Rupee ends flat wedged between higher Asia FX, local dollar demand

The Indian rupee closed little changed on Thursday, sidestepping strength in its Asian peers as local dollar demand ate into the currency’s early gains that came after the U.S. Federal Reserve kept its policy rates and dot plot for 2024 unchanged.

The rupee closed at 83.1475 against the U.S. dollar, barely changed from its close of 83.1575 in the previous session.

While the currency had risen to an intraday high of 83.0475 earlier in the session, it consequently shed those gains.

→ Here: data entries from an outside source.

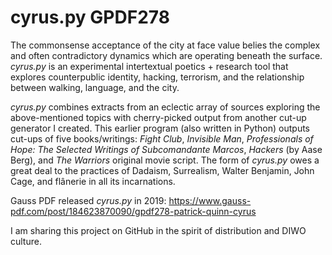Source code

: # cyrus.py GPDF278

The commonsense acceptance of the city at face value belies the complex and often contradictory dynamics which are operating beneath the surface. <i>cyrus.py</i> is an experimental intertextual poetics + research tool that explores counterpublic identity, hacking, terrorism, and the relationship between walking, language, and the city.

<i>cyrus.py</i> combines extracts from an eclectic array of sources exploring the above-mentioned topics with cherry-picked output from another cut-up generator I created. This earlier program (also written in Python) outputs cut-ups of five books/writings: <i>Fight Club</i>, <i>Invisible Man</i>, <i>Professionals of Hope: The Selected Writings of Subcomandante Marcos</i>, <i>Hackers</i> (by Aase Berg), and <i>The Warriors</i> original movie script. The form of <i>cyrus.py</i> owes a great deal to the practices of Dadaism, Surrealism, Walter Benjamin, John Cage, and flânerie in all its incarnations.

Gauss PDF released <i>cyrus.py</i> in 2019: https://www.gauss-pdf.com/post/184623870090/gpdf278-patrick-quinn-cyrus

I am sharing this project on GitHub in the spirit of distribution and DIWO culture.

Dollar demand from corporates and debt repayment outflows pressured the rupee on Thursday, a foreign exchange trader at a state-run bank said.

Most Asian currencies rose, with the Korean won up 1.3% and leading gains, while the dollar index pared some of its losses from Wednesday and was last quoted 0.2% higher at 103.43.

The Fed left rates unchanged on Wednesday and maintained its forecast for three interest rate cuts over 2024.

The upside surprises on U.S. inflation data in January and February, “haven’t really changed the overall story, which is that of inflation moving down gradually, on a somewhat bumpy road,” Fed chair Jerome Powell said on Wednesday.

Odds of a June rate cut have risen to about 74% after the Fed’s policy decision, up from 59% a week earlier, according to CME’s FedWatch tool.

Meanwhile, dollar-rupee forward premiums rose, with the 1-year implied yield up 2 bps to 1.63%, aided by a fall in U.S. bond yields.

The rupee appears to have “shifted to a slightly weaker range,” but it’s unlikely to fall below 83.30 in the near term, Dilip Parmar, a foreign exchange research analyst at HDFC Securities said.

Investors now await the release of U.S. jobless claims data due later in the day.